YOUR GOAL → What is the number of lines below that contain the word "reject"? Give only that number.

── SUPPLIED RECORDS ──

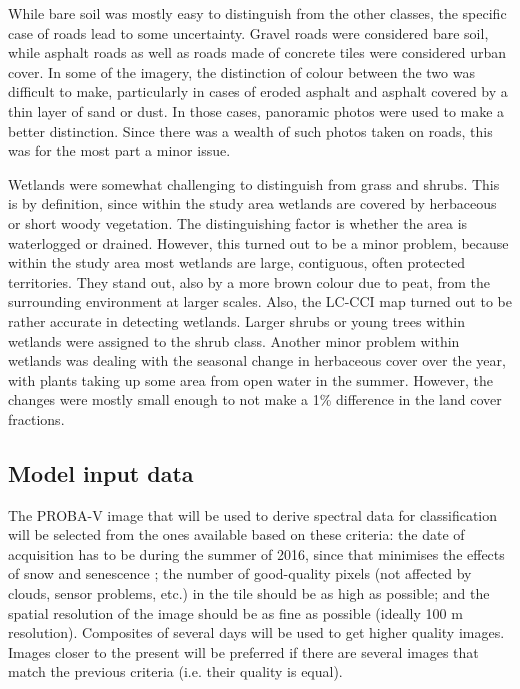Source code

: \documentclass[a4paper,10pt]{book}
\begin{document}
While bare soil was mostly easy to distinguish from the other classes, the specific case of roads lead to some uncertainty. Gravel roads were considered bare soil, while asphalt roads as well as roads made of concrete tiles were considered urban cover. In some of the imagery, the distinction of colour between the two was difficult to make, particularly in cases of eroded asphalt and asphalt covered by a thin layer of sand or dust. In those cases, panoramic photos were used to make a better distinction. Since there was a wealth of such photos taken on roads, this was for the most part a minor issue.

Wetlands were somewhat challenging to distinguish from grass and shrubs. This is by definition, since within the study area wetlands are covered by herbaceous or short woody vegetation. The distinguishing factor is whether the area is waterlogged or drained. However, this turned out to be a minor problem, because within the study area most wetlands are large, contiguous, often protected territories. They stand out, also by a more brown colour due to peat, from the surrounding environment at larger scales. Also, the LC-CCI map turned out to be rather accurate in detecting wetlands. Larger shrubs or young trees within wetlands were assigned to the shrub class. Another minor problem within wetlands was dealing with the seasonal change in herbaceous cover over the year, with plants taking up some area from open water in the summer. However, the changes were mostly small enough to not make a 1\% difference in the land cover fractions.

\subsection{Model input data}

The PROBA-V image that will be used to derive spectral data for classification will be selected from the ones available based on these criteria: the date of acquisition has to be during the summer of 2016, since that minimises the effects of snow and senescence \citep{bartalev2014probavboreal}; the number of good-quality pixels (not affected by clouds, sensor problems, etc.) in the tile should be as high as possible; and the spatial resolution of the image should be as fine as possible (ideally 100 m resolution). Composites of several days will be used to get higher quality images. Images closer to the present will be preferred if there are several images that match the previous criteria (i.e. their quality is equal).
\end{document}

───
── SUPPLIED RECORDS ──

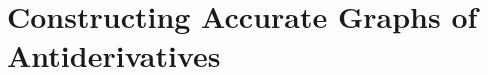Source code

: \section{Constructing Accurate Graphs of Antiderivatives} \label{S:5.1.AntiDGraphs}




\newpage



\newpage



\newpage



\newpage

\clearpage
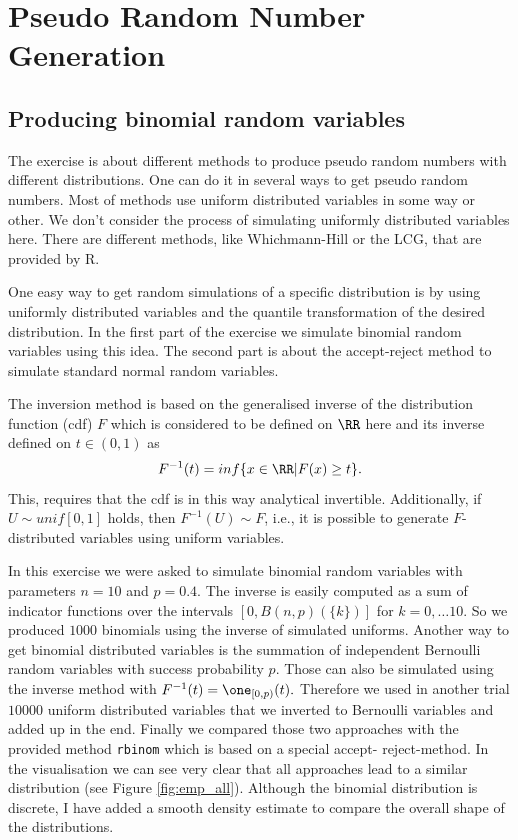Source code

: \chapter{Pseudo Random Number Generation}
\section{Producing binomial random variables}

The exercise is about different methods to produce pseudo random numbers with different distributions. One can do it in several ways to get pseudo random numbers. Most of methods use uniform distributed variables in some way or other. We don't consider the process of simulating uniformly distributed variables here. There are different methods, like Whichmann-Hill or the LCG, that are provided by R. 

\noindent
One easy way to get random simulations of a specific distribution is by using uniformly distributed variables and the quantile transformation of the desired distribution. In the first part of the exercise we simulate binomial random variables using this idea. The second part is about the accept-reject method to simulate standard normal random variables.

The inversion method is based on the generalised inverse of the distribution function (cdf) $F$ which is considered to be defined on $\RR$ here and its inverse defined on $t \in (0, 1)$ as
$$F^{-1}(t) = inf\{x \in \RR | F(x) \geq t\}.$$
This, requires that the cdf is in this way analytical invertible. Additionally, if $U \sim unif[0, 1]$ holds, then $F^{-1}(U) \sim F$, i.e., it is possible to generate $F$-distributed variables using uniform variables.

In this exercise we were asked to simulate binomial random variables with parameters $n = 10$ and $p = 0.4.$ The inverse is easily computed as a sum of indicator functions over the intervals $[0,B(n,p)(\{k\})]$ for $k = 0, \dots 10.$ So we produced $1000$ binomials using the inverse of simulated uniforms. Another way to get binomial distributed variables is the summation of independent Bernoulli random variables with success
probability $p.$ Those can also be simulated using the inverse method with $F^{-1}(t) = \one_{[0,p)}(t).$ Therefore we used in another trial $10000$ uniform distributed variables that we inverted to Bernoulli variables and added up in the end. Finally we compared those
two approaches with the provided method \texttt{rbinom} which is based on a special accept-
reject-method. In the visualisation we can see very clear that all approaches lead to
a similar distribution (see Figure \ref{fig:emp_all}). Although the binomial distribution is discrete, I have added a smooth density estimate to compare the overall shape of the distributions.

───

EXERCISE RESULT → 2